DATA FOR REVIEW:
□ □ □ □

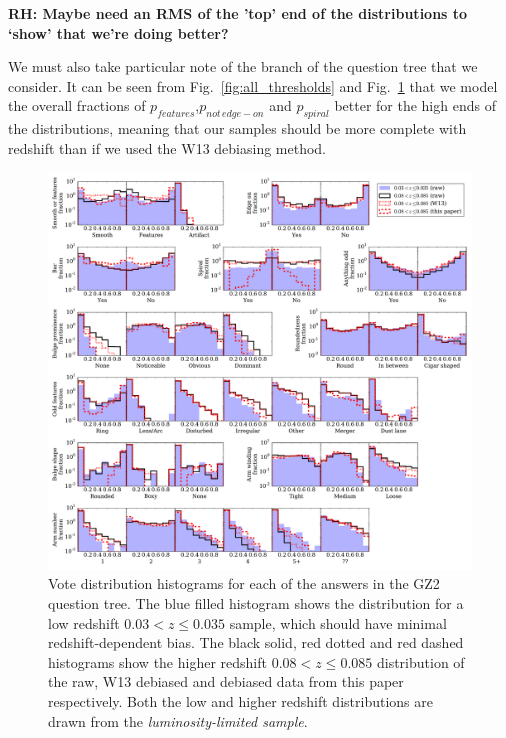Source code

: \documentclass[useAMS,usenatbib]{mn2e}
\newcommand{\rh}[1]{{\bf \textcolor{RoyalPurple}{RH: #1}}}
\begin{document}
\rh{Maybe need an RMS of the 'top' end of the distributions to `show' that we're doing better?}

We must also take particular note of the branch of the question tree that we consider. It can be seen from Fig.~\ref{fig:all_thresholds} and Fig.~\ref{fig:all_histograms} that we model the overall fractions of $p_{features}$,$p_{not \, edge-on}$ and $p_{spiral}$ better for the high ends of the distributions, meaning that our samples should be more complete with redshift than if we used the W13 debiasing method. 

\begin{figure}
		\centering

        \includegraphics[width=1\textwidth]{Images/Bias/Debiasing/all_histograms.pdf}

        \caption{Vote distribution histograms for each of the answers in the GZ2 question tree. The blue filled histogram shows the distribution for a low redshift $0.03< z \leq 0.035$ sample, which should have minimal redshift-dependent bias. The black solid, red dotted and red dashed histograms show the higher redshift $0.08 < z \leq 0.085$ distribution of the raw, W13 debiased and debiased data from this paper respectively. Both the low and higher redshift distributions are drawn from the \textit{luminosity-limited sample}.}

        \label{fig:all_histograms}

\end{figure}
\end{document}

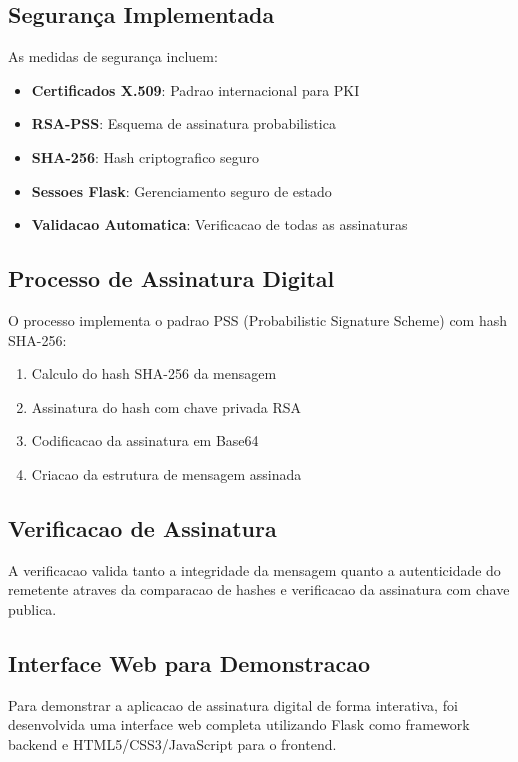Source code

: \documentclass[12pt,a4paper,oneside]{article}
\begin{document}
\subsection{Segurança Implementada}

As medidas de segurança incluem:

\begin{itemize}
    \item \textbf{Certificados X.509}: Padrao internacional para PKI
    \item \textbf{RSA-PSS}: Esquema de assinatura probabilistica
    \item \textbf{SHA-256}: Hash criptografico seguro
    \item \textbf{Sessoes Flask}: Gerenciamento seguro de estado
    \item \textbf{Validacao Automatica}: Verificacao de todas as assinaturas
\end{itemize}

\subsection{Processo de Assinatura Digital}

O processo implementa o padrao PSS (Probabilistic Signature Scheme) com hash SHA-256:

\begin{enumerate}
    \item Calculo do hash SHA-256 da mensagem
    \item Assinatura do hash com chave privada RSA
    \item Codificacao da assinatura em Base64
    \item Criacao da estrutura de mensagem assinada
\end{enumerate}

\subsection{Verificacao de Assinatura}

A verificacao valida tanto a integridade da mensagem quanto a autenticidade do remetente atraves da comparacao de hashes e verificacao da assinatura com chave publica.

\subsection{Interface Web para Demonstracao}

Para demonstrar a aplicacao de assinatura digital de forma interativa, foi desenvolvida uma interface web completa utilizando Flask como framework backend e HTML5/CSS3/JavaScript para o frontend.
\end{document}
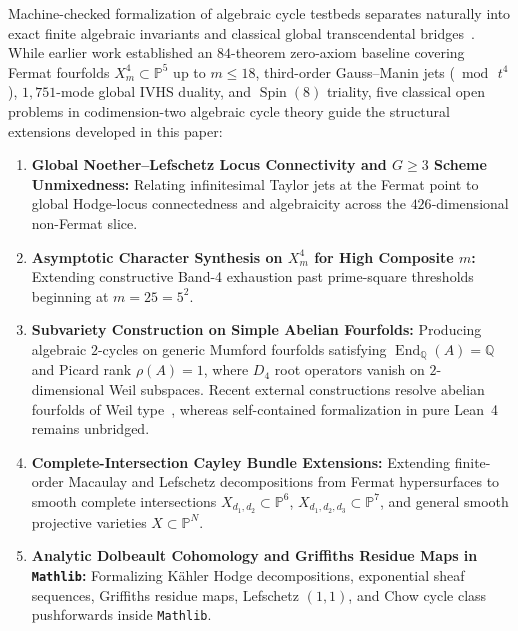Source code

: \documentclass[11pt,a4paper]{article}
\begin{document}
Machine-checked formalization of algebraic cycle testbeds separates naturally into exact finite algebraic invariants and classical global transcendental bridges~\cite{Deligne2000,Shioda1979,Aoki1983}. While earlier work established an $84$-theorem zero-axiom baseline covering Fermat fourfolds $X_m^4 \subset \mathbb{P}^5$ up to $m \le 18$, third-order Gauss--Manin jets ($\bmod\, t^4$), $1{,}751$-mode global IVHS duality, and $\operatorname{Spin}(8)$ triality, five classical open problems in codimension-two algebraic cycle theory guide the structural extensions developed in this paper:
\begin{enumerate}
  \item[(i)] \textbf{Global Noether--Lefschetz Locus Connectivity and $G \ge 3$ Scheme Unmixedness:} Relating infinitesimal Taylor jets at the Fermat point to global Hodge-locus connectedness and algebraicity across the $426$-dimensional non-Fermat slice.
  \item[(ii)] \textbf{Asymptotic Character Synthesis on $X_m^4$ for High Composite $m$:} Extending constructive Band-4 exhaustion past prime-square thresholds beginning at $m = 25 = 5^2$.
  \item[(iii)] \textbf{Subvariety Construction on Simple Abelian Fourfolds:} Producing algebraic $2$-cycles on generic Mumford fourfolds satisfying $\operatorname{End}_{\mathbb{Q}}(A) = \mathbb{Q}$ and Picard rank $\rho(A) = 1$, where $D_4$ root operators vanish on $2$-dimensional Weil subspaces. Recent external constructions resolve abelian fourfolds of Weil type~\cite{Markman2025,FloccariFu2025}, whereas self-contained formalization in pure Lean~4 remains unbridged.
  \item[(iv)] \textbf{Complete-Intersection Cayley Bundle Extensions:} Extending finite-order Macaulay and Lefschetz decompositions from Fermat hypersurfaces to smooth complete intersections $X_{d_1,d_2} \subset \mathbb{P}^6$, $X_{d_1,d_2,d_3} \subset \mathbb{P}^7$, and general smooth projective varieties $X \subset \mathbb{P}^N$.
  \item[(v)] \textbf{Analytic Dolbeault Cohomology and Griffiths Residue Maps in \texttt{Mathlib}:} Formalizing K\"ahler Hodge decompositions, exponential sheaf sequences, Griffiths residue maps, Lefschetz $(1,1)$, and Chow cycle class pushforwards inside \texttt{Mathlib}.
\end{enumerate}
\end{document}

□ □ □ □

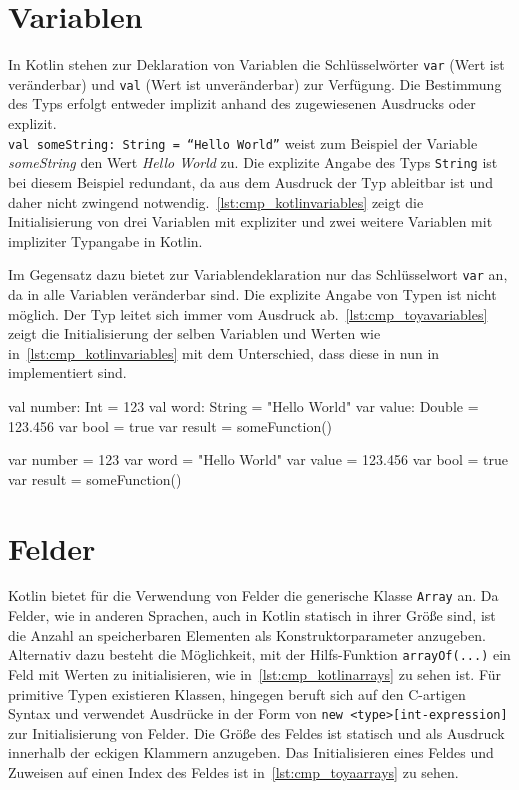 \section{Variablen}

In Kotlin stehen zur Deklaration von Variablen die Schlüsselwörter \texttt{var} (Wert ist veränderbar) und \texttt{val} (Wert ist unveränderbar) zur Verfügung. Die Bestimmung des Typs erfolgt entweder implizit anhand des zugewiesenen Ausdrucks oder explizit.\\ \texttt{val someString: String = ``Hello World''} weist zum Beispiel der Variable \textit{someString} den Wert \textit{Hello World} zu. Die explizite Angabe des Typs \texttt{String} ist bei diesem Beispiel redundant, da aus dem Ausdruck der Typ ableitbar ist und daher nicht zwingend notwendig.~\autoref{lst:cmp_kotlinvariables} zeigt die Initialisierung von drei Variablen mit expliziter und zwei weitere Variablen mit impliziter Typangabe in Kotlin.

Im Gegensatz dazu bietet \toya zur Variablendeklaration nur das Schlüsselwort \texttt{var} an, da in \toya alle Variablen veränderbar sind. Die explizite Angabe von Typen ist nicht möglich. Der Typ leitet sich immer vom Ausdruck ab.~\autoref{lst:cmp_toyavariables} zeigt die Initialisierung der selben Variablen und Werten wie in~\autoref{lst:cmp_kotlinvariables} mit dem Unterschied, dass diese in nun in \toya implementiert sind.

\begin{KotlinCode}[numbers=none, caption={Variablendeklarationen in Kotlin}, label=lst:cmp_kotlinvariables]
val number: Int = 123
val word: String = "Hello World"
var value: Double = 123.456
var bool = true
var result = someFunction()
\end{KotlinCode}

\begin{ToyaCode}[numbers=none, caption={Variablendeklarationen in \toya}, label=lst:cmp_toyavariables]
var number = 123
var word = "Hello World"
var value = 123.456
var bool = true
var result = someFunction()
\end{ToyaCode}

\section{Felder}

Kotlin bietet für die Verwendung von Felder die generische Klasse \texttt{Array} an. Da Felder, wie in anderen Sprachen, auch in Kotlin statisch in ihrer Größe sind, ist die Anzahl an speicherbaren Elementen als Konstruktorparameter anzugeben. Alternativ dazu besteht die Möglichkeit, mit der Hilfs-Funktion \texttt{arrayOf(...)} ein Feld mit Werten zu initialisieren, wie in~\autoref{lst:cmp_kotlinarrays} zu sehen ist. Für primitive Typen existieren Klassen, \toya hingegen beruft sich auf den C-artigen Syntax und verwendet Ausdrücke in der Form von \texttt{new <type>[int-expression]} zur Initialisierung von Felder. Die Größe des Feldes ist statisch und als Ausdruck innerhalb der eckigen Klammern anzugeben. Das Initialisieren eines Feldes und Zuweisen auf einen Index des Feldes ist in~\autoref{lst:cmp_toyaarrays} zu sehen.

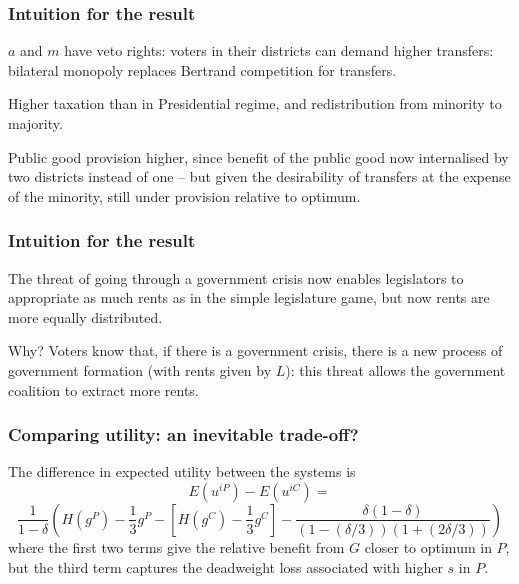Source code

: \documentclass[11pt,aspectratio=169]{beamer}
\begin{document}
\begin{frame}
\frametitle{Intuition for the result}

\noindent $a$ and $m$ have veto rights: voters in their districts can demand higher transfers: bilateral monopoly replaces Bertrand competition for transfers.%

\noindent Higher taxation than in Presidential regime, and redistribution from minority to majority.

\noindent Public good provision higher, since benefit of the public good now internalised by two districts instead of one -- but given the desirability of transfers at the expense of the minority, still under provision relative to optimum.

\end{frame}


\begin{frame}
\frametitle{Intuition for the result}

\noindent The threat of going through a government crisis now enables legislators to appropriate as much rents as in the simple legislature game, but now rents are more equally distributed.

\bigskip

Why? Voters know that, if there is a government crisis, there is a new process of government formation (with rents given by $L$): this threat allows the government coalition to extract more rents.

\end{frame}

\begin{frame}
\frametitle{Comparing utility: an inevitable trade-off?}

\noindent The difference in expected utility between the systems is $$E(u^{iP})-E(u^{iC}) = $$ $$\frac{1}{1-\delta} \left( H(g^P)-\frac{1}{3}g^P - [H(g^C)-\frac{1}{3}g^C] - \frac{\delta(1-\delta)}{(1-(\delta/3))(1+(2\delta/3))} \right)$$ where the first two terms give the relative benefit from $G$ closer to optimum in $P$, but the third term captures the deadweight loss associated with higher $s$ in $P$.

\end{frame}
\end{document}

□ □ □ □

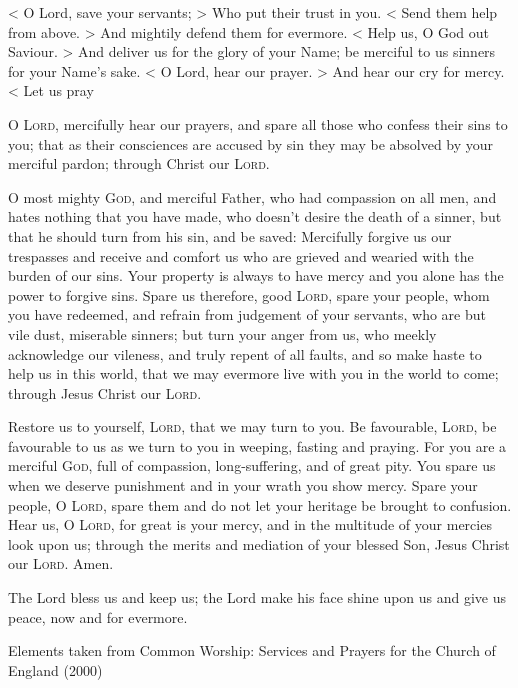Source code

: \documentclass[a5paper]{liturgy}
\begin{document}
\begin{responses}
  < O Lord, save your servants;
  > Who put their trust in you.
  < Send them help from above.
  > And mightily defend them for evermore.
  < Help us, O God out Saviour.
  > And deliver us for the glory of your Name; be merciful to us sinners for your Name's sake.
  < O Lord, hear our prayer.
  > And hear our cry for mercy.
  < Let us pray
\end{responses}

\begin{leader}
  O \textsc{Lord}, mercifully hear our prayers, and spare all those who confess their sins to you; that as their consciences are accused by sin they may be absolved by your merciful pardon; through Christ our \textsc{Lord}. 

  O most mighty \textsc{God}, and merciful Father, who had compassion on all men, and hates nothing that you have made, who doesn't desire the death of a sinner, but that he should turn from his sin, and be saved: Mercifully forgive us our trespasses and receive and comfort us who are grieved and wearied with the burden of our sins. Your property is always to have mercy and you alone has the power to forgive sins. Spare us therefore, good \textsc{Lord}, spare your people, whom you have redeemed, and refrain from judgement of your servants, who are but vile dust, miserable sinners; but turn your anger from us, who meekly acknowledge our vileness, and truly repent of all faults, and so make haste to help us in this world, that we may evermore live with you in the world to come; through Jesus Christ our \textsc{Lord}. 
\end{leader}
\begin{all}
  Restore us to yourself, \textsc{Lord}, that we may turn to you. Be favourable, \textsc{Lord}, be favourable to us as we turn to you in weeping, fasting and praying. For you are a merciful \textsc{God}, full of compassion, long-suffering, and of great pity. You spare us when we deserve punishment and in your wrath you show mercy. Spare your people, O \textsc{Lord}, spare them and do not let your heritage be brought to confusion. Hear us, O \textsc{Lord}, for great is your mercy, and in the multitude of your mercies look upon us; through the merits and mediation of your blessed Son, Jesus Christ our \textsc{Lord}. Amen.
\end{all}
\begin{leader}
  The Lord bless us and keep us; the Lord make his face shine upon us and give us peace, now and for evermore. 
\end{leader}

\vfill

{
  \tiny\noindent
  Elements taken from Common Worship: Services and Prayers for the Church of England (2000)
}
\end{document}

□ □ □ □

PROBLEM:
The response consists of the lines above that contain "chave".

TASK RESULT:
    \item Assinatura do hash com chave privada RSA
A verificacao valida tanto a integridade da mensagem quanto a autenticidade do remetente atraves da comparacao de hashes e verificacao da assinatura com chave publica.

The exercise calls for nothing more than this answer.